練炭 白い炎は1000〜1200℃で、赤い炎は700℃です。
木炭 赤熱状態なら1000℃近くです。



■石窯への薪入れ

 ◆薪の準備

  充分乾燥させるために余熱が残っている石窯に明日使う薪を入れておきカラカラの状態にしておきます。完全に乾燥した薪はマッチ1本でも燃えます。


 ◆薪の選別

  組上げる薪を選別します。
  薪も太さによって使う場所が異なります。正しい場所にセッティングすれば火を難なく点けられます。
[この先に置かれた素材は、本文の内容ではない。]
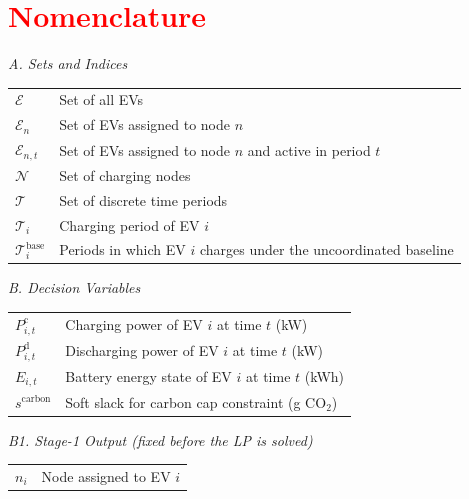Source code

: \documentclass[sustainability,article,submit,moreauthors,pdftex]{Definitions/mdpi}
\begin{document}
\section*{\textcolor{red}{Nomenclature}}

\noindent\textit{A. Sets and Indices}\vspace{6pt}\\

\begin{tabular}{@{} p{2.2cm} p{10.3cm} }
$\mathcal{E}$ & Set of all EVs \\
$\mathcal{E}_n$ & Set of EVs assigned to node $n$ \\
$\mathcal{E}_{n,t}$ & Set of EVs assigned to node $n$ and active in period $t$ \\
$\mathcal{N}$ & Set of charging nodes \\
$\mathcal{T}$ & Set of discrete time periods \\
$\mathcal{T}_i$ & Charging period of EV $i$ \\
$\mathcal{T}^{\mathrm{base}}_i$ & Periods in which EV $i$ charges under the uncoordinated baseline \\
\end{tabular}\vspace{10pt}

\noindent\textit{B. Decision Variables}\vspace{6pt}\\

\begin{tabular}{@{} p{2.2cm} p{10.3cm} }
$P^{\mathrm{c}}_{i,t}$ & Charging power of EV $i$ at time $t$ (kW) \\
$P^{\mathrm{d}}_{i,t}$ & Discharging power of EV $i$ at time $t$ (kW) \\
$E_{i,t}$ & Battery energy state of EV $i$ at time $t$ (kWh) \\
$s^{\mathrm{carbon}}$ & Soft slack for carbon cap constraint (g CO$_2$) \\
\end{tabular}\vspace{10pt}

\noindent\textit{B1. Stage-1 Output (fixed before the LP is solved)}\vspace{4pt}\\

\begin{tabular}{@{} p{2.2cm} p{10.3cm} }
$n_i$ & Node assigned to EV $i$ \\
\end{tabular}\vspace{10pt}
\end{document}
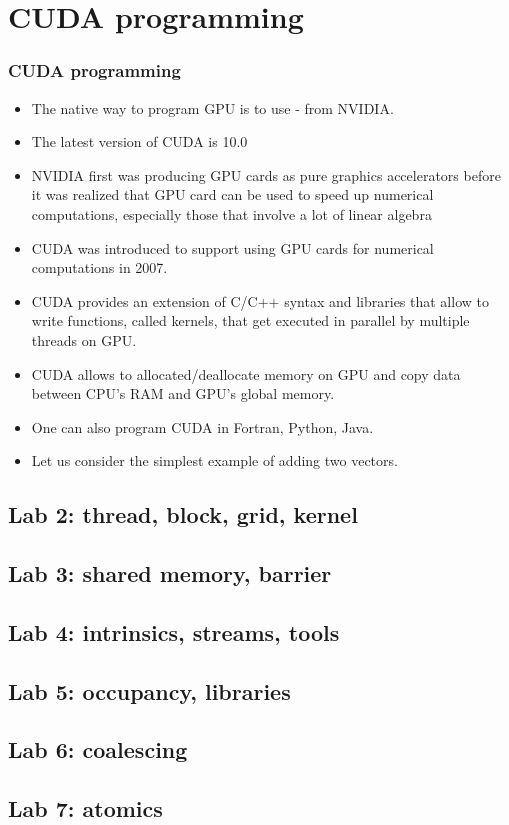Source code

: \section{CUDA programming}
\begin{frame}[fragile]
  \frametitle{CUDA programming}
\begin{itemize}
\item The native way to program GPU is to use  - from NVIDIA. 
\item The latest version of CUDA is 10.0
\item NVIDIA first was producing GPU cards as pure graphics accelerators before it was realized that GPU card can be used to speed up numerical computations, especially those that involve a lot of linear algebra
\item CUDA was introduced to support using GPU cards for numerical computations in 2007.
\item CUDA provides an extension of C/C++ syntax and libraries that allow to write functions, called {\color{mycolordef}kernels}, that get executed in parallel by multiple threads on GPU. 
\item CUDA allows to allocated/deallocate memory on GPU and copy data between CPU's RAM and GPU's global memory.
\item One can also program CUDA in Fortran, Python, Java.
\item Let us consider the simplest example of adding two vectors.
\end{itemize}
\end{frame}

\subsection{Lab 2: thread, block, grid, kernel}


\subsection{Lab 3: shared memory, barrier}


\subsection{Lab 4: intrinsics, streams, tools}


\subsection{Lab 5: occupancy, libraries}


\subsection{Lab 6: coalescing}


\subsection{Lab 7: atomics}





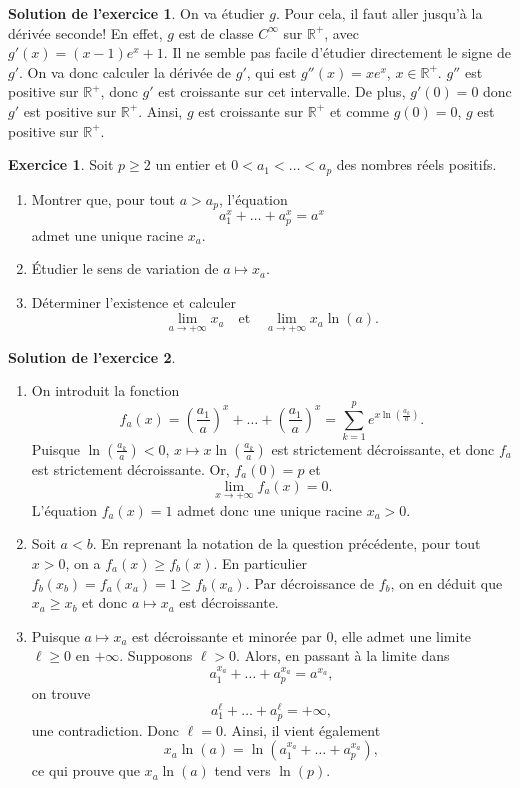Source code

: \documentclass[a4paper, 11pt,openany]{article}%
\theoremstyle{plain}
\theoremstyle{definition}
\newtheorem{exo}{Exercice}
\newtheorem{sol}{Solution de l'exercice}
\theoremstyle{remark}
\newcommand{\R}{\mathbb{R}}
\begin{document}
\begin{sol}
On va étudier $g$. Pour cela, il faut aller jusqu'à la dérivée seconde! En effet, $g$ est de classe $C^{\infty}$ sur $\R^+$, avec $g'(x)=(x-1)e^x+1$. Il ne semble pas facile d'étudier directement le signe de $g'$. On va donc calculer la dérivée de $g'$, qui est $g''(x)=xe^x$, $x \in \R^+$. $g''$ est positive sur $\R^+$, donc $g'$ est croissante sur cet intervalle. De plus, $g'(0)=0$ donc $g'$ est positive sur $\R^+$. Ainsi, $g$ est croissante sur $\R^+$ et comme $g(0)=0$, $g$ est positive sur $\R^+$.
\end{sol}


\begin{exo}
Soit $p \geqslant 2$ un entier et $0<a_1< \dots <a_p$ des nombres réels positifs.
\begin{enumerate}
\item Montrer que, pour tout $a>a_p$, l'équation 
\[ a_1^x+ \dots +a_p^x =a^x\]
 admet une unique racine $x_a$.
 \item Étudier le sens de variation de $a \mapsto x_a$.
 \item Déterminer l'existence et calculer 
 \[ \lim_{a\to + \infty} x_a \quad \text{et} \quad \lim_{ a \to + \infty} x_a \ln(a). \]
\end{enumerate}
\end{exo}

\begin{sol}
\begin{enumerate}
\item On introduit la fonction 
\[ f_a(x)= \left( \frac{a_1}{a} \right)^x + \dots + \left( \frac{a_1}{a} \right)^x = \sum_{k=1}^p e^{x \ln \left( \frac{a_k}{a} \right)}.\]
Puisque $\ln \left( \frac{a_k}{a} \right)<0$, $x \mapsto x\ln \left( \frac{a_k}{a} \right)$ est strictement décroissante, et donc $f_a$ est strictement décroissante. Or, $f_a(0)=p$ et \[ \lim_{x\to + \infty} f_a(x) = 0.\]
L'équation $f_a(x)=1$ admet donc une unique racine $x_a>0$.
 \item Soit $a<b$. En reprenant la notation de la question précédente, pour tout $x>0$, on a $f_a(x) \geqslant f_b(x)$. En particulier $f_b(x_b)=f_a(x_a)=1 \geqslant f_b(x_a)$. Par décroissance de $f_b$, on en déduit que $x_a \geqslant x_b$ et donc $a \mapsto x_a$ est décroissante.
 \item Puisque $a\mapsto x_a$ est décroissante et minorée par $0$, elle admet une limite $\ell \geqslant 0$ en $+ \infty$. Supposons $\ell >0$. Alors, en passant à la limite dans 
 \[ a_1^{x_a} + \dots + a_p^{x_a}=a^{x_a},\]
 on trouve 
  \[ a_1^{\ell} + \dots + a_p^{\ell}=+ \infty,\]
une contradiction. Donc $\ell=0$. Ainsi, il vient également
\[ x_a \ln(a) = \ln \left(a_1^{x_a} + \dots + a_p^{x_a} \right),\]
ce qui prouve que $x_a \ln(a)$ tend vers $\ln(p)$. 
\end{enumerate}
\end{sol}
\end{document}
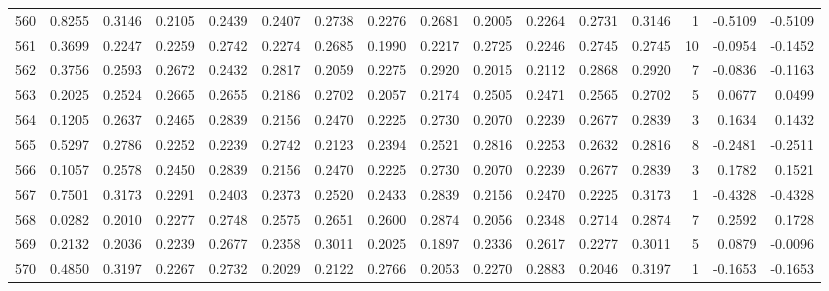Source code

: \begin{tabular}{lrrrrrrrrrrrrrrr}
560 &      0.8255 &  0.3146 &  0.2105 &  0.2439 &  0.2407 &  0.2738 &  0.2276 &  0.2681 &  0.2005 &  0.2264 &   0.2731 &     0.3146 &      1 &                   -0.5109 &                    -0.5109 \\
561 &      0.3699 &  0.2247 &  0.2259 &  0.2742 &  0.2274 &  0.2685 &  0.1990 &  0.2217 &  0.2725 &  0.2246 &   0.2745 &     0.2745 &     10 &                   -0.0954 &                    -0.1452 \\
562 &      0.3756 &  0.2593 &  0.2672 &  0.2432 &  0.2817 &  0.2059 &  0.2275 &  0.2920 &  0.2015 &  0.2112 &   0.2868 &     0.2920 &      7 &                   -0.0836 &                    -0.1163 \\
563 &      0.2025 &  0.2524 &  0.2665 &  0.2655 &  0.2186 &  0.2702 &  0.2057 &  0.2174 &  0.2505 &  0.2471 &   0.2565 &     0.2702 &      5 &                    0.0677 &                     0.0499 \\
564 &      0.1205 &  0.2637 &  0.2465 &  0.2839 &  0.2156 &  0.2470 &  0.2225 &  0.2730 &  0.2070 &  0.2239 &   0.2677 &     0.2839 &      3 &                    0.1634 &                     0.1432 \\
565 &      0.5297 &  0.2786 &  0.2252 &  0.2239 &  0.2742 &  0.2123 &  0.2394 &  0.2521 &  0.2816 &  0.2253 &   0.2632 &     0.2816 &      8 &                   -0.2481 &                    -0.2511 \\
566 &      0.1057 &  0.2578 &  0.2450 &  0.2839 &  0.2156 &  0.2470 &  0.2225 &  0.2730 &  0.2070 &  0.2239 &   0.2677 &     0.2839 &      3 &                    0.1782 &                     0.1521 \\
567 &      0.7501 &  0.3173 &  0.2291 &  0.2403 &  0.2373 &  0.2520 &  0.2433 &  0.2839 &  0.2156 &  0.2470 &   0.2225 &     0.3173 &      1 &                   -0.4328 &                    -0.4328 \\
568 &      0.0282 &  0.2010 &  0.2277 &  0.2748 &  0.2575 &  0.2651 &  0.2600 &  0.2874 &  0.2056 &  0.2348 &   0.2714 &     0.2874 &      7 &                    0.2592 &                     0.1728 \\
569 &      0.2132 &  0.2036 &  0.2239 &  0.2677 &  0.2358 &  0.3011 &  0.2025 &  0.1897 &  0.2336 &  0.2617 &   0.2277 &     0.3011 &      5 &                    0.0879 &                    -0.0096 \\
570 &      0.4850 &  0.3197 &  0.2267 &  0.2732 &  0.2029 &  0.2122 &  0.2766 &  0.2053 &  0.2270 &  0.2883 &   0.2046 &     0.3197 &      1 &                   -0.1653 &                    -0.1653 \\

\end{tabular}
細割り薪 非常に発火性が良いが、薪が細いため火の勢いが直ぐに衰える。
小割り薪 比較的燃え易いが火の勢いが長続きせず、おき火状態になる。
最初に燃やすのに適しているため下の方に組む。
中割り薪 少し太めの薪は、燃え難いが燃え始まると強い燃焼が続く。
太割り薪 太めの薪は、燃え難いが燃焼がゆっくり長く続く。



 ◆薪組みの型

  組み方にはいろいろな種類がありますが、1番一般的なのは#型に組み上げる方法です。
  その理由は、2つあります。
  1.薪の燃焼のしくみでも説明したように酸素が充分供給され易い組み方が#型である。
  2.火を点けた後の薪を石窯の奥へ移動させ易い組み方が#型である。


 ◆薪の組み上げ

  @1段目に太割り薪を2本縦方向に置きます。1番下の薪を縦方向に置かないと組上げた薪を窯の奥へ押し込めなくなります。この薪にはもう一つ大事な役割があります。充分な酸素の取り込み口になるのです。
  A2段目と3段目には小割り薪を3本使い組みます。
  B4段目以降は中割り薪を2本づつ組みます。
  C薪を組み終えたら、#型の中心に新聞紙を詰め込みます。
   その上に細割り薪などの着火性の良い物を入れておけば完璧です。


 ◆薪への着火

  @1番下の新聞紙にマッチなどで着火すると、「細割り薪⇒小割り薪⇒中割り薪」へと火が燃え上がり薪全体にまわります。
  A燃え上がる#型の薪を石窯の奥へ押込みます。
   石窯の大きさにもよりますが、床いっぱいになるまで「薪組み⇒着火⇒石窯の奥へ押込む」を繰返します。


 ◆薪の補給

  真っ赤な"おき火"が火床全体に敷き詰められるまで薪の補給を続けます。薪は"おき火"が火床に十分残っている状態の間に補給すると直ぐに炎を上がります。"おき火"の状態となったほうが高温になるため、この状態を早く作ることが重要です。
  石窯の入口の扉と煙突のダンパーを開け充分な酸素を送り続け炎を安定させます。
  真っ赤な“おき火”が火床全体に敷き詰められるまで薪の補給を続けます。
  石窯の温度を500℃まで上昇させます。石窯内の壁が真っ白になれば温度が充分上がった目印です。


■薪として適した木の種類

 スギ、ヒノキなどの針葉樹は、よく燃えるのですが燃焼時間が短く排気に分泌物が多く含まれるので嫌われます。
 石窯の大きさや壁の厚さにもよりますが、一般的に石窯の温度を上げるには1〜3時間位の時間がかかります。このことから考えれば、薪は十分に乾燥し煤が少なくゆっくり長い時間燃えていることが必要です。従って、薪としては火持ちもよく熱量も高く煤の発生が少ないナラ・カシ・クヌギなどの堅くて比重の大きい広葉樹が最適です。